Summary: Increasing the default heap space from 256M(approx.) to 512M resolved the problem. IBM gave me three ways to resolve this:
- Edit the executable as above with ldedit
- Relink the executable with -bmaxdata:0x20000000
- Set environment variable LDR_CNTRL=MAXDATA=0x20000000
I ended up changing the Message_Queue_Test’s MPC description to add -bmaxdata to the build. That was the easiest way to always get it correct and make it easier for the regression test suite to execute the program.
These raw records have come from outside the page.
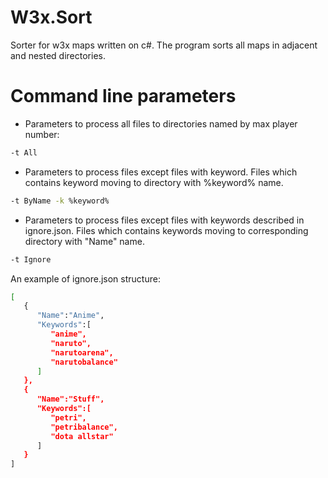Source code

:# W3x.Sort
Sorter for w3x maps written on c#. The program sorts all maps in adjacent and nested directories.

# Command line parameters
* Parameters to process all files to directories named by max player number:
```sh
-t All
```
* Parameters to process files except files with keyword. Files which contains keyword moving to directory with %keyword% name.
```sh
-t ByName -k %keyword%
```
* Parameters to process files except files with keywords described in ignore.json. Files which contains keywords moving to corresponding directory with "Name" name.
```sh
-t Ignore
```
An example of ignore.json structure:
```sh
[
   {
      "Name":"Anime",
      "Keywords":[
         "anime",
         "naruto",
         "narutoarena",
         "narutobalance"
      ]
   },
   {
      "Name":"Stuff",
      "Keywords":[
         "petri",
         "petribalance",
         "dota allstar"
      ]
   }
]
```
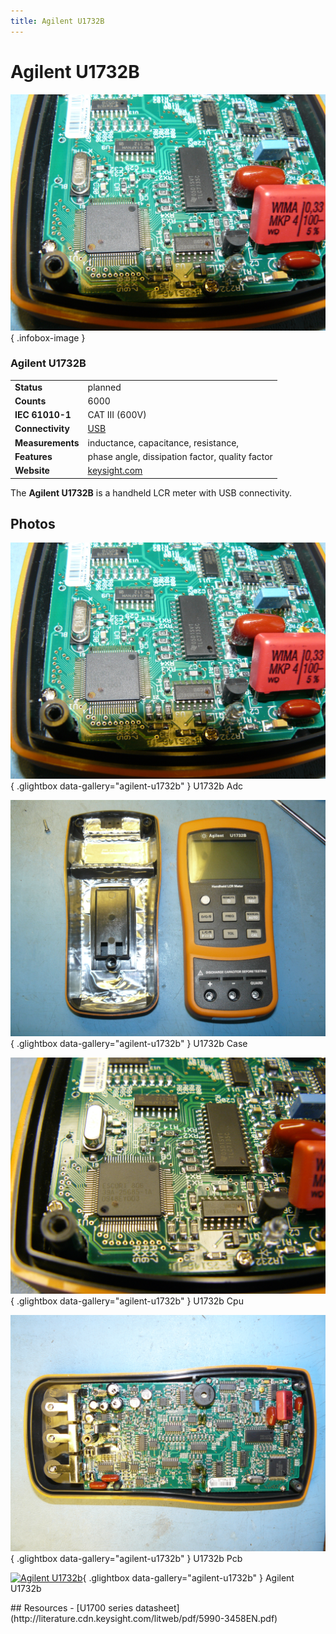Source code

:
 ```yaml
---
title: Agilent U1732B
---
```


# Agilent U1732B

<div class="infobox" markdown>

![Agilent U1732B](./img/U1732b_adc.JPG){ .infobox-image }

### Agilent U1732B

| | |
|---|---|
| **Status** | planned |
| **Counts** | 6000 |
| **IEC 61010-1** | CAT III (600V) |
| **Connectivity** | [USB](https://sigrok.org/wiki/Device_cables#Agilent_U5481A) |
| **Measurements** | inductance, capacitance, resistance, |
| **Features** | phase angle, dissipation factor, quality factor |
| **Website** | [keysight.com](http://www.keysight.com/en/pd-1764079-pn-U1732B/handheld-lcr-meters) |

</div>

The **Agilent U1732B** is a handheld LCR meter with USB connectivity.

## Photos

<div class="photo-grid" markdown>

[![U1732b Adc](./img/U1732b_adc.JPG)](./img/U1732b_adc.JPG "U1732b Adc"){ .glightbox data-gallery="agilent-u1732b" }
<span class="caption">U1732b Adc</span>

[![U1732b Case](./img/U1732b_case.JPG)](./img/U1732b_case.JPG "U1732b Case"){ .glightbox data-gallery="agilent-u1732b" }
<span class="caption">U1732b Case</span>

[![U1732b Cpu](./img/U1732b_cpu.JPG)](./img/U1732b_cpu.JPG "U1732b Cpu"){ .glightbox data-gallery="agilent-u1732b" }
<span class="caption">U1732b Cpu</span>

[![U1732b Pcb](./img/U1732b_pcb.JPG)](./img/U1732b_pcb.JPG "U1732b Pcb"){ .glightbox data-gallery="agilent-u1732b" }
<span class="caption">U1732b Pcb</span>

[![Agilent U1732b](./img/Agilent_U1732B.jpg)](./img/Agilent_U1732B.png "Agilent U1732b"){ .glightbox data-gallery="agilent-u1732b" }
<span class="caption">Agilent U1732b</span>

</div>
## Resources
- [U1700 series datasheet](http://literature.cdn.keysight.com/litweb/pdf/5990-3458EN.pdf)

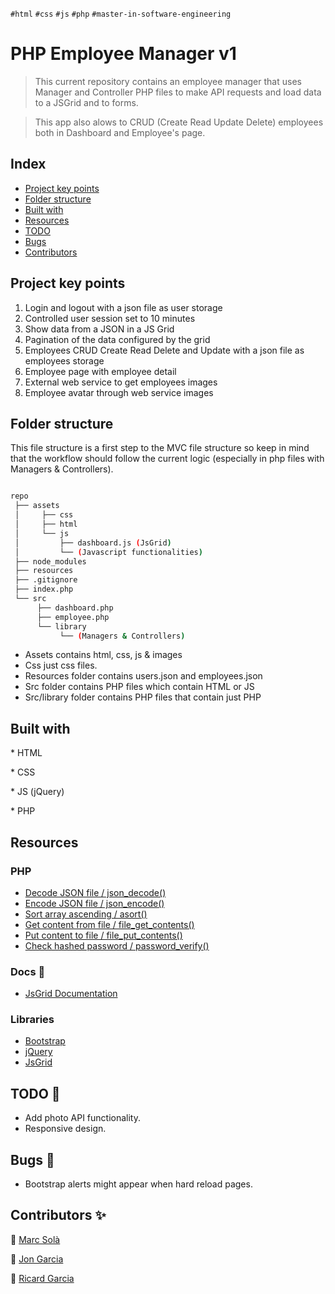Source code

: `#html` `#css` `#js` `#php` `#master-in-software-engineering`

# PHP Employee Manager v1 <!-- omit in toc -->

> This current repository contains an employee manager that uses Manager and Controller PHP files to make API requests and load data to a JSGrid and to forms.

> This app also alows to CRUD (Create Read Update Delete) employees both in Dashboard and Employee's page.

## Index <!-- omit in toc -->

- [Project key points](#project-key-points)
- [Folder structure](#folder-structure)
- [Built with](#built-with)
- [Resources](#resources)
- [TODO](#todo)
- [Bugs](#bugs)
- [Contributors](#contributors)

## Project key points

1. Login and logout with a json file as user storage
2. Controlled user session set to 10 minutes
3. Show data from a JSON in a JS Grid
4. Pagination of the data configured by the grid
5. Employees CRUD Create Read Delete and Update with a json file as employees storage
6. Employee page with employee detail
7. External web service to get employees images
8. Employee avatar through web service images

## Folder structure

This file structure is a first step to the MVC file structure so keep in mind that the workflow should follow the current logic (especially in php files with Managers & Controllers).

```bash

repo
 ├── assets
 │     ├── css
 │     ├── html
 │     └── js
 │         ├── dashboard.js (JsGrid)
 │         └── (Javascript functionalities)
 ├── node_modules
 ├── resources
 ├── .gitignore
 ├── index.php
 └── src
      ├── dashboard.php
      ├── employee.php
      └── library
           └── (Managers & Controllers)

```

- Assets contains html, css, js & images
- Css just css files.
- Resources folder contains users.json and employees.json
- Src folder contains PHP files which contain HTML or JS
- Src/library folder contains PHP files that contain just PHP

## Built with

\* HTML

\* CSS

\* JS (jQuery)

\* PHP

## Resources

### PHP

- [Decode JSON file / json_decode()](https://www.php.net/manual/es/function.json-decode.php)
- [Encode JSON file / json_encode()](https://www.php.net/manual/es/function.json-encode.php)
- [Sort array ascending / asort()](https://www.php.net/manual/es/function.asort.php)
- [Get content from file / file_get_contents()](https://www.php.net/manual/es/function.file-get-contents.php)
- [Put content to file / file_put_contents()](https://www.php.net/manual/es/function.file-put-contents.php)
- [Check hashed password / password_verify()](https://www.php.net/manual/es/function.password-verify.php)

### Docs 👀

- [JsGrid Documentation](http://js-grid.com/docs/)

### Libraries

- [Bootstrap](https://getbootstrap.com/)
- [jQuery](https://jquery.com/)
- [JsGrid](http://js-grid.com/)

## TODO 🤝

- Add photo API functionality.
- Responsive design.

## Bugs 🚨

- Bootstrap alerts might appear when hard reload pages.

## Contributors ✨

👤 [Marc Solà](https://github.com/MarcSola)

👤 [Jon Garcia](https://github.com/jonCroatanUto)

👤 [Ricard Garcia](https://github.com/Ricard-Garcia)
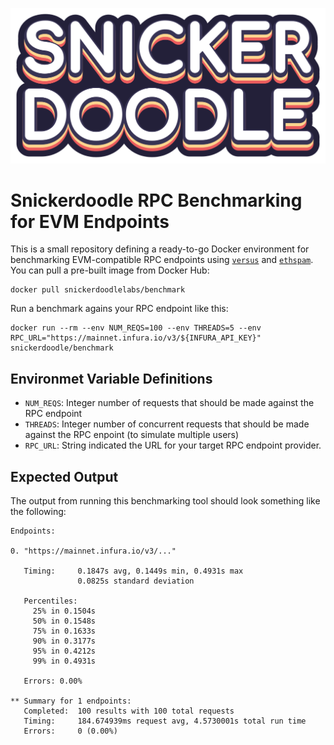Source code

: [![alt](/snickerdoodle.png)](https://snickerdoodlelabs.io)

# Snickerdoodle RPC Benchmarking for EVM Endpoints

This is a small repository defining a ready-to-go Docker environment for benchmarking EVM-compatible 
RPC endpoints using [`versus`](https://github.com/INFURA/versus) and [`ethspam`](https://github.com/shazow/ethspam). 
You can pull a pre-built image from Docker Hub:

```shell
docker pull snickerdoodlelabs/benchmark
```

Run a benchmark agains your RPC endpoint like this:

```shell
docker run --rm --env NUM_REQS=100 --env THREADS=5 --env RPC_URL="https://mainnet.infura.io/v3/${INFURA_API_KEY}" snickerdoodle/benchmark
```

## Environmet Variable Definitions

- `NUM_REQS`: Integer number of requests that should be made against the RPC endpoint
- `THREADS`: Integer number of concurrent requests that should be made against the RPC enpoint (to simulate multiple users)
- `RPC_URL`: String indicated the URL for your target RPC endpoint provider. 

## Expected Output

The output from running this benchmarking tool should look something like the following:

```shell
Endpoints:

0. "https://mainnet.infura.io/v3/..."

   Timing:     0.1847s avg, 0.1449s min, 0.4931s max
               0.0825s standard deviation

   Percentiles:
     25% in 0.1504s
     50% in 0.1548s
     75% in 0.1633s
     90% in 0.3177s
     95% in 0.4212s
     99% in 0.4931s

   Errors: 0.00%

** Summary for 1 endpoints:
   Completed:  100 results with 100 total requests
   Timing:     184.674939ms request avg, 4.5730001s total run time
   Errors:     0 (0.00%)
```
Lastly, here’s the link IBM gave me for the ‘large address model’:
http://publib.boulder.ibm.com/infocenter/aix/v6r1/index.jsp?topic=/com.ibm.aix.genprogc/doc/genprogc/lrg_prg_support.htm
Bottom line – the test is running, the project is done, I have a sunny afternoon to write this blog entry and enjoy the nice New England spring day – instead of narrowing down a test case. Thanks, IBM!